## Records supplied
-- Opening Marker --

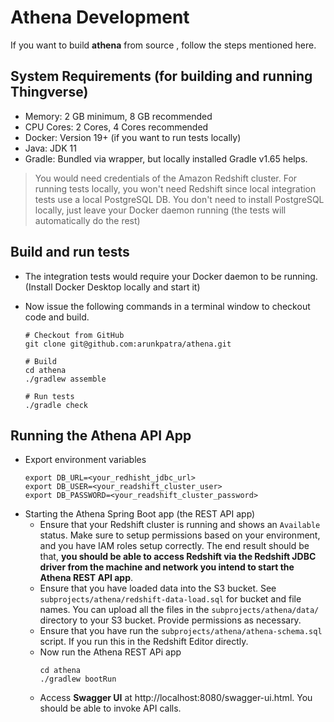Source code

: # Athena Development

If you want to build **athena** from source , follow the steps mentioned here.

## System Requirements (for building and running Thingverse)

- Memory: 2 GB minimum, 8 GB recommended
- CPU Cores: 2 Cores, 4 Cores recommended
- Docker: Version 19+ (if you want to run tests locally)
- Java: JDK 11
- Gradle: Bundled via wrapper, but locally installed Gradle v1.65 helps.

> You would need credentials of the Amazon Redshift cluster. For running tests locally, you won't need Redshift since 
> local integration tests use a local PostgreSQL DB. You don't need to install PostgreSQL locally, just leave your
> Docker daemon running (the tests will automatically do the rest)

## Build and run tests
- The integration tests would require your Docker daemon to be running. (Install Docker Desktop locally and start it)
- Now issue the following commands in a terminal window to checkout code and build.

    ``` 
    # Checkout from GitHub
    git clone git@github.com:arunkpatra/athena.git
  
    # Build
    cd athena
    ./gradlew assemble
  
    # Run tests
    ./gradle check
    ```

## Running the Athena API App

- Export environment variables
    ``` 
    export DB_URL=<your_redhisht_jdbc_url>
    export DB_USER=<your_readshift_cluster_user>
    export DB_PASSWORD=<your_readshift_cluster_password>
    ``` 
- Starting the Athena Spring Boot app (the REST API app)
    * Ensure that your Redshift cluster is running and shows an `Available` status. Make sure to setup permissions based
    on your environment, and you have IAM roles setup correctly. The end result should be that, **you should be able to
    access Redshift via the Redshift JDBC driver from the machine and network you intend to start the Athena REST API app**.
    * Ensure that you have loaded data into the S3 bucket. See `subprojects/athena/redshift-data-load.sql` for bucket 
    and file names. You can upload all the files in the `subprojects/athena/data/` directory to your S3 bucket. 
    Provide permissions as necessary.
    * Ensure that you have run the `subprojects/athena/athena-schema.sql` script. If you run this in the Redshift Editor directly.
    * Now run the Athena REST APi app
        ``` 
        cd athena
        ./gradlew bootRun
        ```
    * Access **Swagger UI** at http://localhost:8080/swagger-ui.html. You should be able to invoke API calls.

-- Closing Marker --
-- Opening Marker --

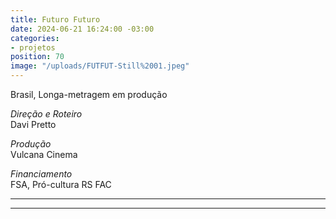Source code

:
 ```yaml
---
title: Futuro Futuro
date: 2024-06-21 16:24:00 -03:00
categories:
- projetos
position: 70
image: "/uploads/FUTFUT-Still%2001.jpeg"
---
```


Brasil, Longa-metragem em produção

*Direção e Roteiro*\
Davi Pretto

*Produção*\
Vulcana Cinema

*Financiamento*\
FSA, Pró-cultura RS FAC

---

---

-- Closing Marker --

## Task brief
From the entries above, copy out every line where the string "would" appears.

## Output for this task
> You would need credentials of the Amazon Redshift cluster. For running tests locally, you won't need Redshift since 
- The integration tests would require your Docker daemon to be running. (Install Docker Desktop locally and start it)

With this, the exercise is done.